Abstract. This paper is a preliminary typological comparison of nominal and verbal roots in the two Yukian branches, Wappo and Northern Yukian. Par-ticular attention is given to fossilized morphological processes, which are parallel and may provide an explanation for the seeming irregularity of some phonetic relationships that, according to Sawyer (1980), point to language contact rather than to genetic relationship. I argue that these morphological fossils amount to shared irregularities and are relics of an ancient parent language. Support for this thesis is drawn from Wintu, where similar processes exist.

Classificatory Verbs in Cherokee

Barbara Blankenship
University of California, Los Angeles

Abstract. In about forty Cherokee verbs, the stem contains a morpheme indicating some quality of the verb's patient. There are five classes of patients: LIVING, FLEXIBLE, LONG, LIQUID, and COMPACT. A set of five morphemes is associated with each classificatory verb. There are several such sets. One set is used in verbs of dropping or falling; another appears in verbs associated with containers, e.g., 'put in', 'take out', and 'hide'. I discuss six morpheme sets, relating them to Mithun's (1984) theory of noun incorporation.

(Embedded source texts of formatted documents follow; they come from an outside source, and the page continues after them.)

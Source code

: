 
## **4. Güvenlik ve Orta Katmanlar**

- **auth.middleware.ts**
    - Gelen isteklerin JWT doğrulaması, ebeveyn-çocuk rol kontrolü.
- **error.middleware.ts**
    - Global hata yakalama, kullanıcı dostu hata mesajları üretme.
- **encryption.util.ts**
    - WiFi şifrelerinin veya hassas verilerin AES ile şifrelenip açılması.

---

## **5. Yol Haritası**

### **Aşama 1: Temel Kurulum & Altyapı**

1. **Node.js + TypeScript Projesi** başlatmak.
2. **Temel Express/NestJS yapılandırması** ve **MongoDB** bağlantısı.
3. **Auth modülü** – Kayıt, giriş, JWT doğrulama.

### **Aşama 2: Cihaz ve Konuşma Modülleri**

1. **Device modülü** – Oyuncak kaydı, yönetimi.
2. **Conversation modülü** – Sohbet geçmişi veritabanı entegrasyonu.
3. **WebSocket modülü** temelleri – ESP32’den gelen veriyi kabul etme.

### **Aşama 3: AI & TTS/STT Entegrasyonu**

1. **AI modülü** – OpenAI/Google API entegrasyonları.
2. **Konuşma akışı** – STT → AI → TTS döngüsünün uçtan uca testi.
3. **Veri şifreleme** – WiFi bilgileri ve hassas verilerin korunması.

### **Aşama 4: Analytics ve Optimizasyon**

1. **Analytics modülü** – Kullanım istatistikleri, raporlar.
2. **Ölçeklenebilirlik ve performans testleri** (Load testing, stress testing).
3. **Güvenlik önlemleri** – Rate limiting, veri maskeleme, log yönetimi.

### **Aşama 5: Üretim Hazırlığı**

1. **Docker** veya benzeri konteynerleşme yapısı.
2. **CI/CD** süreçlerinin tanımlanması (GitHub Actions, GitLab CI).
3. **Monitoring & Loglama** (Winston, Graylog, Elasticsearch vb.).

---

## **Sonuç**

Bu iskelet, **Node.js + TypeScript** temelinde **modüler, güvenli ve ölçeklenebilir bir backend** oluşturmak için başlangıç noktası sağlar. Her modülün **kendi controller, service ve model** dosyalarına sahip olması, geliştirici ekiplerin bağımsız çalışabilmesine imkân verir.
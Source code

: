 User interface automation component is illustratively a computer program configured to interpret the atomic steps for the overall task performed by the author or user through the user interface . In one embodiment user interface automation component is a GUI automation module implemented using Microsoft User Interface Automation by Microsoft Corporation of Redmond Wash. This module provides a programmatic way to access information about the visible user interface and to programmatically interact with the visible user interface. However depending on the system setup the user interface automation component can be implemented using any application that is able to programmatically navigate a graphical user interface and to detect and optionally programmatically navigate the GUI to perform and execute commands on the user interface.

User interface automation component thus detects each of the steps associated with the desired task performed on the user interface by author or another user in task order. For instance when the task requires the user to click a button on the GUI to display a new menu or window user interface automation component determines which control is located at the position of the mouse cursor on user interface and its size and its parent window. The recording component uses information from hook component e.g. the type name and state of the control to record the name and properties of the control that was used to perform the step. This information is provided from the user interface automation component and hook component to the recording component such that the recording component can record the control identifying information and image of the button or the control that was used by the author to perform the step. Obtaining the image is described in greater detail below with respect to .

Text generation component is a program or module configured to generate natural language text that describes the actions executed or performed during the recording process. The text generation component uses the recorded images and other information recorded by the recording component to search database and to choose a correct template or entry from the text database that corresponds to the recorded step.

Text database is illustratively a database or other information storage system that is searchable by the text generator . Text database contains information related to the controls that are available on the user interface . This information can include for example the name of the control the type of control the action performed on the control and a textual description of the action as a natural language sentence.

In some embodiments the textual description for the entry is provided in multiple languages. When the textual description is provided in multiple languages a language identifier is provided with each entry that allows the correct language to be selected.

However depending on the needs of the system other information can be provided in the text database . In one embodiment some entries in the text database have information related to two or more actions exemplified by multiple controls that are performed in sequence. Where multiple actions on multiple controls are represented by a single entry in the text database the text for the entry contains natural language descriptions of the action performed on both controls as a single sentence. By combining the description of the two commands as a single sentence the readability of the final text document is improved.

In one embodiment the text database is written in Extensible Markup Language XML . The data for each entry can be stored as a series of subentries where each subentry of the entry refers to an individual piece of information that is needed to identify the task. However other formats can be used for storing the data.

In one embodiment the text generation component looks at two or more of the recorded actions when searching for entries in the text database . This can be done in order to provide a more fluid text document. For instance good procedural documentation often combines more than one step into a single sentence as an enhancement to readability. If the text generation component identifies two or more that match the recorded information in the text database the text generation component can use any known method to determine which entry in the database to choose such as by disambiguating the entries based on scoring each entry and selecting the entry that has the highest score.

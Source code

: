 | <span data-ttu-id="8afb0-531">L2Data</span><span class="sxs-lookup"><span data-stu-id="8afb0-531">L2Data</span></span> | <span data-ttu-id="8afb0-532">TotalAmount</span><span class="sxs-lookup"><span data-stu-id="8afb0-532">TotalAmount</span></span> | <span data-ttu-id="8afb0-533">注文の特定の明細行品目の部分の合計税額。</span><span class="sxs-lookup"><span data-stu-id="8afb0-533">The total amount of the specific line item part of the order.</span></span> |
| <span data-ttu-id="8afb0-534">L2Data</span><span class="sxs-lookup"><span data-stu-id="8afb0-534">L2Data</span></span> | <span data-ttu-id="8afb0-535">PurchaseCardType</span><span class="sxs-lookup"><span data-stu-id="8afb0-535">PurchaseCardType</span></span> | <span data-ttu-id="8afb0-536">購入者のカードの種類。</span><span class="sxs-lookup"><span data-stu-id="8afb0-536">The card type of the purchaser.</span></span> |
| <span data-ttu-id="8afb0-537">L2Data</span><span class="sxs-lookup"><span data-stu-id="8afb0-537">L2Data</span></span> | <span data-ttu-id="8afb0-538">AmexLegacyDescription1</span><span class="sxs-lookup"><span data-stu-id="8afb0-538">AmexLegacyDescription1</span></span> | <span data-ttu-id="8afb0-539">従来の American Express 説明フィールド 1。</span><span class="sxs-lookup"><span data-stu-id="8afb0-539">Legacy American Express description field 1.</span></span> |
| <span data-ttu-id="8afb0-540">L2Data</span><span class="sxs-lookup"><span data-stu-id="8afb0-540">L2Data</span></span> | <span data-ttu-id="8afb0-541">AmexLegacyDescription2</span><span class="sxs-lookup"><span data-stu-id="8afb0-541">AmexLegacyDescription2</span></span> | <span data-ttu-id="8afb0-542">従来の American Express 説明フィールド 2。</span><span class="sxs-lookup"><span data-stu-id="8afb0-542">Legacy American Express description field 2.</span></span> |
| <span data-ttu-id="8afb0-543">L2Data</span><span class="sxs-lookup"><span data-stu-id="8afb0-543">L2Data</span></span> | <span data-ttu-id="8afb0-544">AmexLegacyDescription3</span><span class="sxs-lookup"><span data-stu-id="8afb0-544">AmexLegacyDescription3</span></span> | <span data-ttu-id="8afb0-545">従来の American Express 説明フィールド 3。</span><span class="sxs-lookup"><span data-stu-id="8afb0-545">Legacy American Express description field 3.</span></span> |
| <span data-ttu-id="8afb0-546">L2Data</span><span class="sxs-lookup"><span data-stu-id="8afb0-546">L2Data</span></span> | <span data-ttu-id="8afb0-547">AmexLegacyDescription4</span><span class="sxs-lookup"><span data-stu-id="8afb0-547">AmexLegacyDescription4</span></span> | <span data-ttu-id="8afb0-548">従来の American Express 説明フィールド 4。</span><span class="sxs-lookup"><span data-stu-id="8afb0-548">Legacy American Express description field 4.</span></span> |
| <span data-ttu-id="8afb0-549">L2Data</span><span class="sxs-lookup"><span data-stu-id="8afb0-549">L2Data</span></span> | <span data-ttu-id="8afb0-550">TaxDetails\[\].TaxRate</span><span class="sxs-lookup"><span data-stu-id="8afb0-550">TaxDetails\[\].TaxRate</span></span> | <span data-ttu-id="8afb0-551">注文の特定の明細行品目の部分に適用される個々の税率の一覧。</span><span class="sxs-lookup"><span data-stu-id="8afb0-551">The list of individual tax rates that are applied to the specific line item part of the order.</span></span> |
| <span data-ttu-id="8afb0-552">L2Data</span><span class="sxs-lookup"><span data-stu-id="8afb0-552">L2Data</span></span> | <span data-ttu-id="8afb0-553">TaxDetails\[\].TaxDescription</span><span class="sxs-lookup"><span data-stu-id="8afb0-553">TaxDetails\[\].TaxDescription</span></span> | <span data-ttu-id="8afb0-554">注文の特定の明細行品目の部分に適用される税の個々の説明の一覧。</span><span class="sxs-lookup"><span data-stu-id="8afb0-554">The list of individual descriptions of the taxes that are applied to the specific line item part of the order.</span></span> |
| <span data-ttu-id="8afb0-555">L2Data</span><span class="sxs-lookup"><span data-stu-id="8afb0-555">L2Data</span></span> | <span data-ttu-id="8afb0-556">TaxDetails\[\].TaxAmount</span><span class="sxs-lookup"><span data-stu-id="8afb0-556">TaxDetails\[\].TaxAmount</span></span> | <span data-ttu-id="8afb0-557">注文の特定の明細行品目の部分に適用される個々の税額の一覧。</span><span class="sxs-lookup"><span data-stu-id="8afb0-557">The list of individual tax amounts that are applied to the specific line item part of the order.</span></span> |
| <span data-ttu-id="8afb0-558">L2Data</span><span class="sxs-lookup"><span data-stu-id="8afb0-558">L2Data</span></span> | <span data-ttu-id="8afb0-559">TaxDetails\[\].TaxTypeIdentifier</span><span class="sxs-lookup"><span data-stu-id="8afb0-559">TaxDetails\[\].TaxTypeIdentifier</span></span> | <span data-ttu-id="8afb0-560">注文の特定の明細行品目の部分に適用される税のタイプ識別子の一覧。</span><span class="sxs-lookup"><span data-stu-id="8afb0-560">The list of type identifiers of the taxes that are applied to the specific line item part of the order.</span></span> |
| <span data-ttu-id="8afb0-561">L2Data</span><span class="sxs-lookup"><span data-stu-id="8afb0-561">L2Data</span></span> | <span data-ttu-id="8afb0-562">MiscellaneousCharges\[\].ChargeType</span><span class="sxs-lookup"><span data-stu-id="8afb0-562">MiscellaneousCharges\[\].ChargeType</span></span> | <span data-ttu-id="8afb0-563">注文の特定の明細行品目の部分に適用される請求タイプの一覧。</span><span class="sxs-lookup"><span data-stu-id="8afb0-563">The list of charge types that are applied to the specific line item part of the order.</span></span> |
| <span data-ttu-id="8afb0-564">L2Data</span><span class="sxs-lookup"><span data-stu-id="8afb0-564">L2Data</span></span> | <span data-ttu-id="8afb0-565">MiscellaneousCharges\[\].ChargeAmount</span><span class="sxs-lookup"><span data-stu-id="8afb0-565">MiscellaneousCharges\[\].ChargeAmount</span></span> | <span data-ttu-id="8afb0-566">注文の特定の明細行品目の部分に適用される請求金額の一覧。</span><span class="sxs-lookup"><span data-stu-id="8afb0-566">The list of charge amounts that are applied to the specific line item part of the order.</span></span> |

Honorification and Projection on Saint Barthélemy

Jon F. Pressman
University of Iowa

Abstract. Interference phenomena deriving from "imperfect group learning during a process of language shift " (Thomason and Kaufman 1988:38) fail to adequately describe how native speakers deal with and pragmatically exploit honorific resources in the target language. This paper presents data regarding language shift on the French Antillean island of Saint Barthélemy, where older speakers of the indigenous francophonic vernaculars are speaking as their second language standard French, while younger speakers are acquiring French as their first language and the indigenous languages as second languages. In each case, speakers replicate the honorific or equality register formations of their first languages in their second languages, thus breaching the first language pragmatic rules of use. An investigation of the processes involved in this phenomenon demonstrates that speakers have recourse to metapragmatic projection of the nonreferential function (Silverstein 1976) of second person pronouns from first language to second language in ideologically rationalizing and enacting their honorific/nonhonorific option.